There are a number of activities for families with children including pony rides, the Haunted Mine Tour that we took where skeleton-miners jump out from spider covered walls and shaky bridges. The vintage Carousel invites all ages to enjoy a magical childhood experience, which we did of course.
As we headed down through Saguaro National Park we were able to enjoy the majesty of the incredible mountains and cactus again. A large stag with a “great rack” crossed the road in front of us punctuating another great day in Arizona. We were regaled on our drive home with one of the most spectacular sunsets we have seen on the trip this year.
On January 14, we left Benson and began our journey northwest towards Yosemite.

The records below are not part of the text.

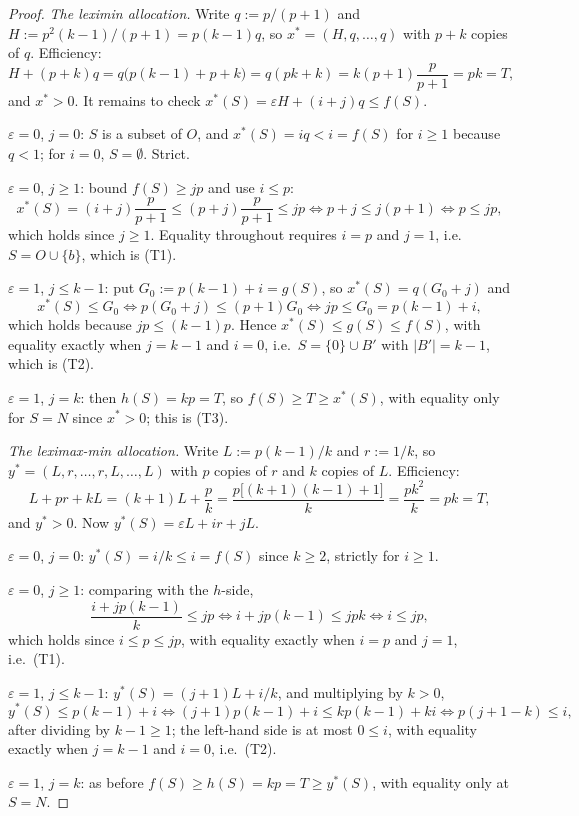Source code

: \documentclass[11pt]{article}
\begin{document}
\begin{proof}
\emph{The leximin allocation.}  Write $q:=p/(p+1)$ and
$H:=p^2(k-1)/(p+1)=p(k-1)q$, so $x^*=(H,q,\dots,q)$ with $p+k$ copies of $q$.
Efficiency:
\[
 H+(p+k)q=q\bigl(p(k-1)+p+k\bigr)=q(pk+k)=k(p+1)\frac{p}{p+1}=pk=T,
\]
and $x^*>0$.  It remains to check $x^*(S)=\varepsilon H+(i+j)q\le f(S)$.

$\varepsilon=0$, $j=0$: $S$ is a subset of $O$, and $x^*(S)=iq<i=f(S)$ for
$i\ge1$ because $q<1$; for $i=0$, $S=\emptyset$.  Strict.

$\varepsilon=0$, $j\ge1$: bound $f(S)\ge jp$ and use $i\le p$:
\[
 x^*(S)=(i+j)\frac{p}{p+1}\le(p+j)\frac{p}{p+1}\le jp
 \iff p+j\le j(p+1)\iff p\le jp,
\]
which holds since $j\ge1$.  Equality throughout requires $i=p$ and $j=1$,
i.e.\ $S=O\cup\{b\}$, which is (T1).

$\varepsilon=1$, $j\le k-1$: put $G_0:=p(k-1)+i=g(S)$, so $x^*(S)=q(G_0+j)$
and
\[
 x^*(S)\le G_0\iff p(G_0+j)\le(p+1)G_0\iff jp\le G_0=p(k-1)+i,
\]
which holds because $jp\le(k-1)p$.  Hence $x^*(S)\le g(S)\le f(S)$, with
equality exactly when $j=k-1$ and $i=0$, i.e.\ $S=\{0\}\cup B'$ with
$|B'|=k-1$, which is (T2).

$\varepsilon=1$, $j=k$: then $h(S)=kp=T$, so $f(S)\ge T\ge x^*(S)$, with
equality only for $S=N$ since $x^*>0$; this is (T3).

\emph{The leximax-min allocation.}  Write $L:=p(k-1)/k$ and $r:=1/k$, so
$y^*=(L,r,\dots,r,L,\dots,L)$ with $p$ copies of $r$ and $k$ copies of $L$.
Efficiency:
\[
 L+pr+kL=(k+1)L+\frac pk=\frac{p\bigl[(k+1)(k-1)+1\bigr]}{k}=\frac{pk^2}{k}=pk=T,
\]
and $y^*>0$.  Now $y^*(S)=\varepsilon L+ir+jL$.

$\varepsilon=0$, $j=0$: $y^*(S)=i/k\le i=f(S)$ since $k\ge2$, strictly for
$i\ge1$.

$\varepsilon=0$, $j\ge1$: comparing with the $h$-side,
\[
 \frac{i+jp(k-1)}{k}\le jp\iff i+jp(k-1)\le jpk\iff i\le jp,
\]
which holds since $i\le p\le jp$, with equality exactly when $i=p$ and $j=1$,
i.e.\ (T1).

$\varepsilon=1$, $j\le k-1$: $y^*(S)=(j+1)L+i/k$, and multiplying by $k>0$,
\[
 y^*(S)\le p(k-1)+i
 \iff (j+1)p(k-1)+i\le kp(k-1)+ki
 \iff p(j+1-k)\le i,
\]
after dividing by $k-1\ge1$; the left-hand side is at most $0\le i$, with
equality exactly when $j=k-1$ and $i=0$, i.e.\ (T2).

$\varepsilon=1$, $j=k$: as before $f(S)\ge h(S)=kp=T\ge y^*(S)$, with
equality only at $S=N$.
\end{proof}
\end{document}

We dry-camped our first night in a county park north of Quartzite. After a short time on the road the following morning, we received notice from Kim, that Chris’s ailing Mom, Clare, had taken a turn for the worse. We diverted our route towards Las Vegas, the closest city with a major airport so Chris could return to Toronto to say goodbye. We passed some beautiful mountain and desert scenery through the Mohave Desert. The vegetation changed to a mix of cholla, prickly pear mesquite and Joshua trees. There were many solar power stations and wind farms along the way including some that intensify the energy using gigantic mirrors. We settled in to the Las Vegas Coach Resort where Dixie and I enjoyed the lovely gardens and beautifully groomed privately owned lots in the park.
C-5 Super Galaxy
Before we left Vegas, we toured Fremont Street where a high roof protects a few of the original hotels and casinos of Old Las Vegas. We loved the wealth of old neon signs everywhere and it was fun to see the authentic roots of the Vegas madness. Following a great dinner at the Rio Hotel, we watched the masterful sleight of hand and entertaining genius of Penn and Teller.
Within a few minutes after driving north from Las Vegas the next morning, we were once again in the desert. It is amazing to think of the development of “Sin City” back in 1920’s and 1930’s when the gangsters first conceived it!
This is my favourite Vegas photo…it says it all!